= PROBLEM DETAILS =
Start at the line with "takes on the" in the records below, stop at the line with "on the same", and return every line in that span exactly, the two end lines included.

Stored data entries:

================

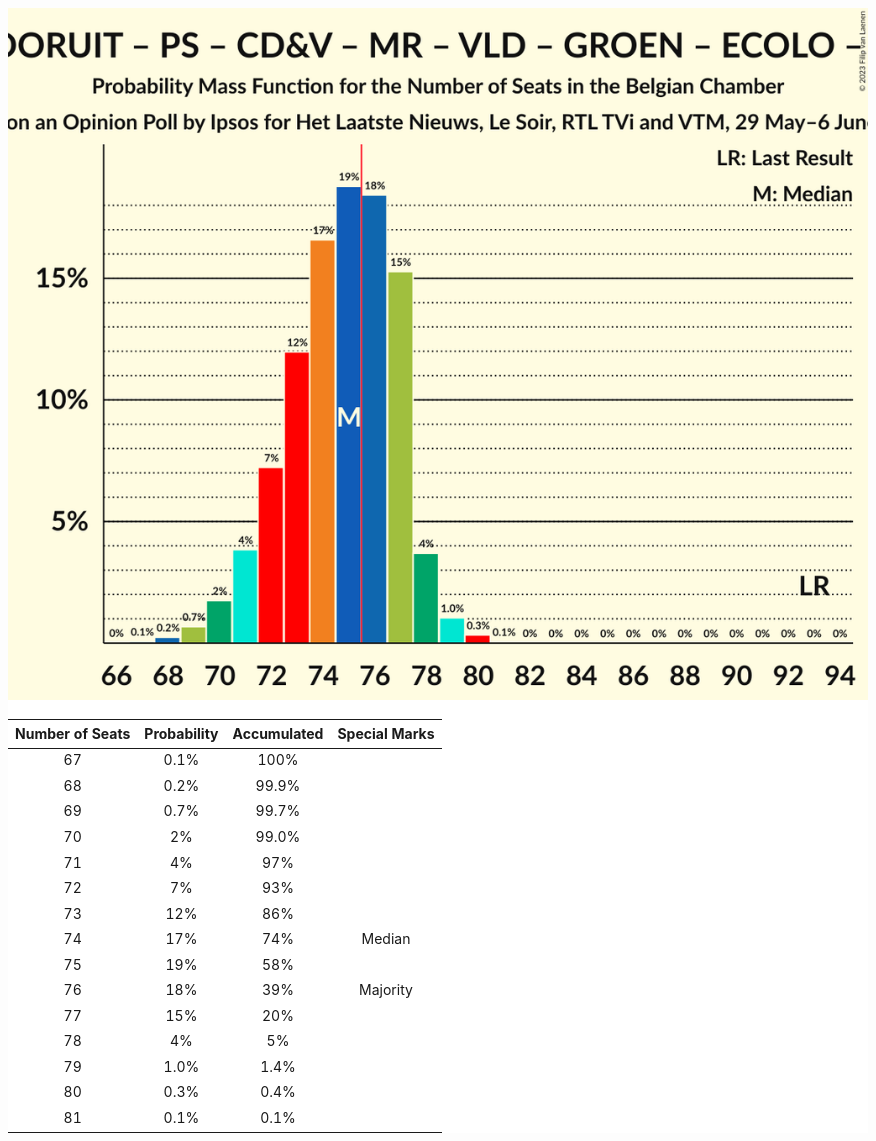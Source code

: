 ![Graph with seats probability mass function not yet produced](2023-06-06-Ipsos-coalitions-seats-pmf-vooruit–ps–cdv–mr–vld–groen–ecolo–le.png "Seats Probability Mass Function")

| Number of Seats | Probability | Accumulated | Special Marks |
|:---------------:|:-----------:|:-----------:|:-------------:|
| 67 | 0.1% | 100% |  |
| 68 | 0.2% | 99.9% |  |
| 69 | 0.7% | 99.7% |  |
| 70 | 2% | 99.0% |  |
| 71 | 4% | 97% |  |
| 72 | 7% | 93% |  |
| 73 | 12% | 86% |  |
| 74 | 17% | 74% | Median |
| 75 | 19% | 58% |  |
| 76 | 18% | 39% | Majority |
| 77 | 15% | 20% |  |
| 78 | 4% | 5% |  |
| 79 | 1.0% | 1.4% |  |
| 80 | 0.3% | 0.4% |  |
| 81 | 0.1% | 0.1% |  |
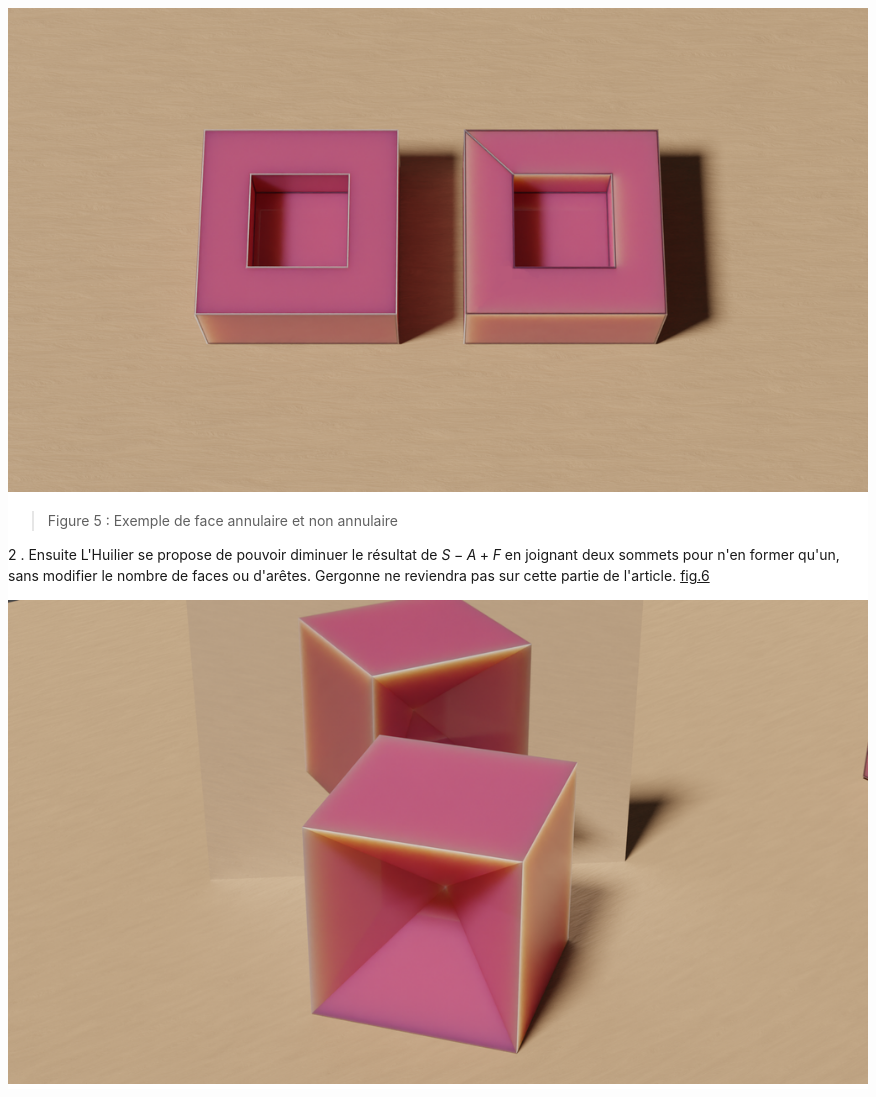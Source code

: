 ![odec](media/huilier2.png)

> Figure 5 : Exemple de face annulaire et non annulaire

2 . Ensuite L'Huilier se propose de pouvoir diminuer le résultat de $S-A+F$ en joignant deux sommets pour n'en former qu'un, sans modifier le nombre de faces ou d'arêtes. Gergonne ne reviendra pas sur cette partie de l'article. [fig.6](#fig6)

<a name="fig6"></a>

![odec](media/huilier5.png)
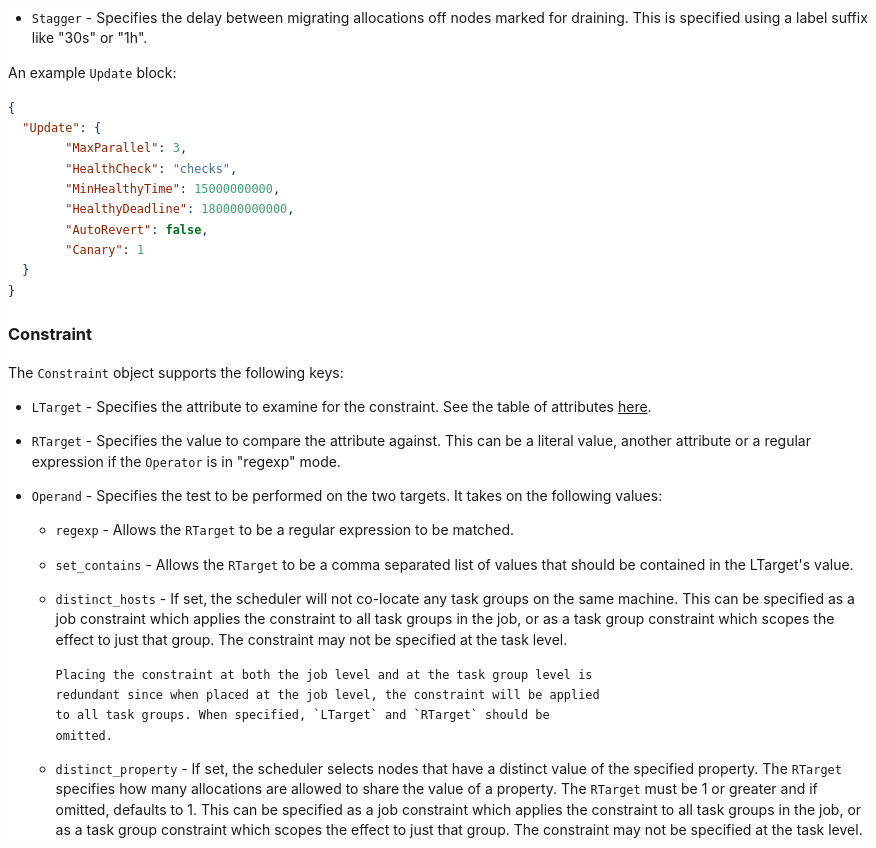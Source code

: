 - `Stagger` - Specifies the delay between migrating allocations off nodes marked
  for draining. This is specified using a label suffix like "30s" or "1h".

An example `Update` block:

```json
{
  "Update": {
        "MaxParallel": 3,
        "HealthCheck": "checks",
        "MinHealthyTime": 15000000000,
        "HealthyDeadline": 180000000000,
        "AutoRevert": false,
        "Canary": 1
  }
}
```

### Constraint

The `Constraint` object supports the following keys:

- `LTarget` - Specifies the attribute to examine for the
  constraint. See the table of attributes [here](/docs/runtime/interpolation.html#interpreted_node_vars).

- `RTarget` - Specifies the value to compare the attribute against.
  This can be a literal value, another attribute or a regular expression if
  the `Operator` is in "regexp" mode.

- `Operand` - Specifies the test to be performed on the two targets. It takes on the
  following values:

  - `regexp` - Allows the `RTarget` to be a regular expression to be matched.

  - `set_contains` - Allows the `RTarget` to be a comma separated list of values
    that should be contained in the LTarget's value.

  - `distinct_hosts` - If set, the scheduler will not co-locate any task groups on the same
        machine. This can be specified as a job constraint which applies the
        constraint to all task groups in the job, or as a task group constraint which
        scopes the effect to just that group. The constraint may not be
        specified at the task level.

        Placing the constraint at both the job level and at the task group level is
        redundant since when placed at the job level, the constraint will be applied
        to all task groups. When specified, `LTarget` and `RTarget` should be
        omitted.

  - `distinct_property` - If set, the scheduler selects nodes that have a
        distinct value of the specified property. The `RTarget` specifies how
        many allocations are allowed to share the value of a property. The
        `RTarget` must be 1 or greater and if omitted, defaults to 1. This can
        be specified as a job constraint which applies the constraint to all
        task groups in the job, or as a task group constraint which scopes the
        effect to just that group. The constraint may not be specified at the
        task level.
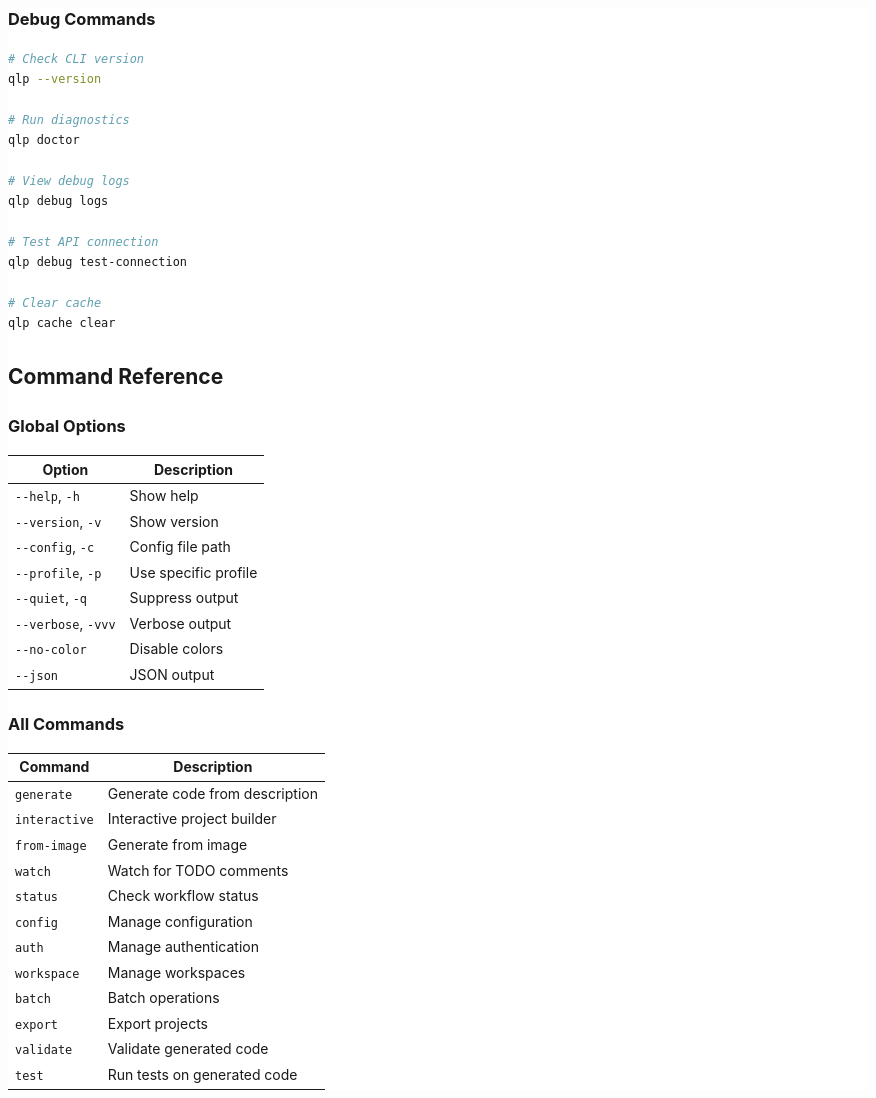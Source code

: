 ### Debug Commands

```bash
# Check CLI version
qlp --version

# Run diagnostics
qlp doctor

# View debug logs
qlp debug logs

# Test API connection
qlp debug test-connection

# Clear cache
qlp cache clear
```

## Command Reference

### Global Options

| Option | Description |
|--------|-------------|
| `--help`, `-h` | Show help |
| `--version`, `-v` | Show version |
| `--config`, `-c` | Config file path |
| `--profile`, `-p` | Use specific profile |
| `--quiet`, `-q` | Suppress output |
| `--verbose`, `-vvv` | Verbose output |
| `--no-color` | Disable colors |
| `--json` | JSON output |

### All Commands

| Command | Description |
|---------|-------------|
| `generate` | Generate code from description |
| `interactive` | Interactive project builder |
| `from-image` | Generate from image |
| `watch` | Watch for TODO comments |
| `status` | Check workflow status |
| `config` | Manage configuration |
| `auth` | Manage authentication |
| `workspace` | Manage workspaces |
| `batch` | Batch operations |
| `export` | Export projects |
| `validate` | Validate generated code |
| `test` | Run tests on generated code |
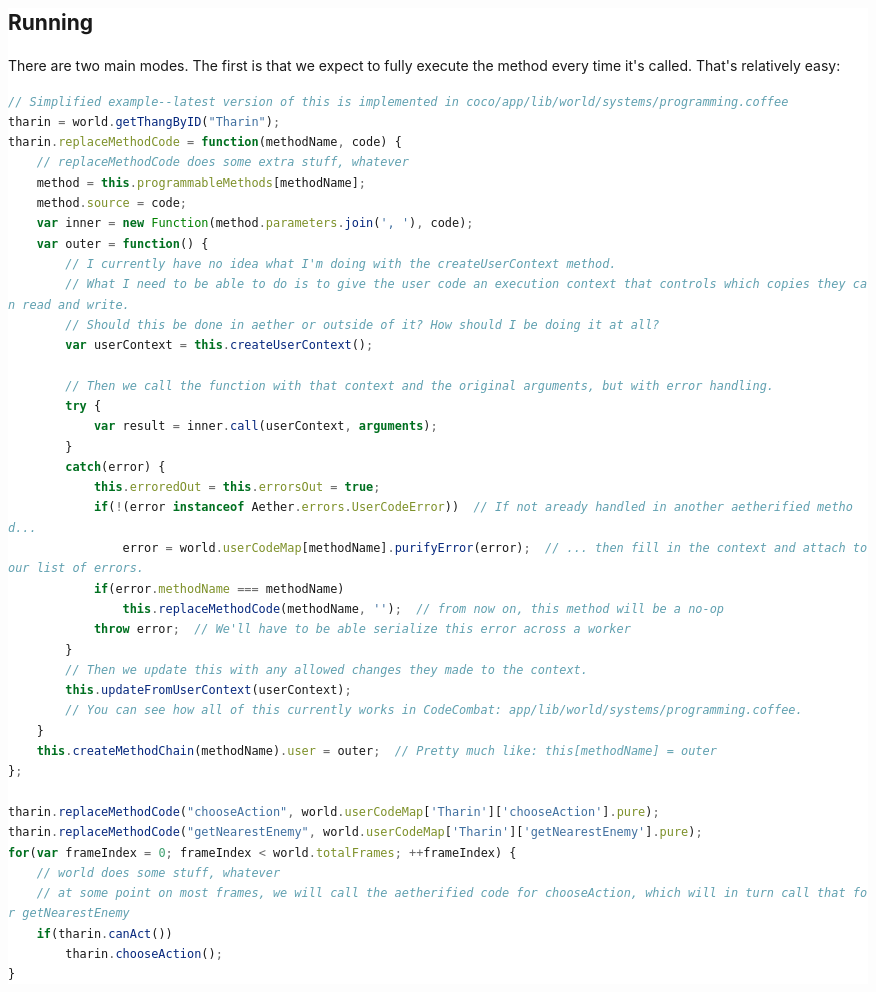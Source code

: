 ## Running

There are two main modes. The first is that we expect to fully execute the method every time it's called. That's relatively easy:

```javascript
// Simplified example--latest version of this is implemented in coco/app/lib/world/systems/programming.coffee
tharin = world.getThangByID("Tharin");
tharin.replaceMethodCode = function(methodName, code) {
    // replaceMethodCode does some extra stuff, whatever
    method = this.programmableMethods[methodName];
    method.source = code;
    var inner = new Function(method.parameters.join(', '), code);
    var outer = function() {
        // I currently have no idea what I'm doing with the createUserContext method.
        // What I need to be able to do is to give the user code an execution context that controls which copies they can read and write.
        // Should this be done in aether or outside of it? How should I be doing it at all?
        var userContext = this.createUserContext();
        
        // Then we call the function with that context and the original arguments, but with error handling.
        try {
            var result = inner.call(userContext, arguments);
        }
        catch(error) {
            this.erroredOut = this.errorsOut = true;
            if(!(error instanceof Aether.errors.UserCodeError))  // If not aready handled in another aetherified method...
                error = world.userCodeMap[methodName].purifyError(error);  // ... then fill in the context and attach to our list of errors.
            if(error.methodName === methodName)
                this.replaceMethodCode(methodName, '');  // from now on, this method will be a no-op
            throw error;  // We'll have to be able serialize this error across a worker
        }
        // Then we update this with any allowed changes they made to the context.
        this.updateFromUserContext(userContext);
        // You can see how all of this currently works in CodeCombat: app/lib/world/systems/programming.coffee.
    }
    this.createMethodChain(methodName).user = outer;  // Pretty much like: this[methodName] = outer
};

tharin.replaceMethodCode("chooseAction", world.userCodeMap['Tharin']['chooseAction'].pure);
tharin.replaceMethodCode("getNearestEnemy", world.userCodeMap['Tharin']['getNearestEnemy'].pure);
for(var frameIndex = 0; frameIndex < world.totalFrames; ++frameIndex) {
    // world does some stuff, whatever
    // at some point on most frames, we will call the aetherified code for chooseAction, which will in turn call that for getNearestEnemy
    if(tharin.canAct())
        tharin.chooseAction();
}
```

================

= ANSWER TO THIS TASK =
- `Operand` - Specifies the test to be performed on the two targets. It takes on the
  following values:

  - `regexp` - Allows the `RTarget` to be a regular expression to be matched.

  - `set_contains` - Allows the `RTarget` to be a comma separated list of values
    that should be contained in the LTarget's value.

  - `distinct_hosts` - If set, the scheduler will not co-locate any task groups on the same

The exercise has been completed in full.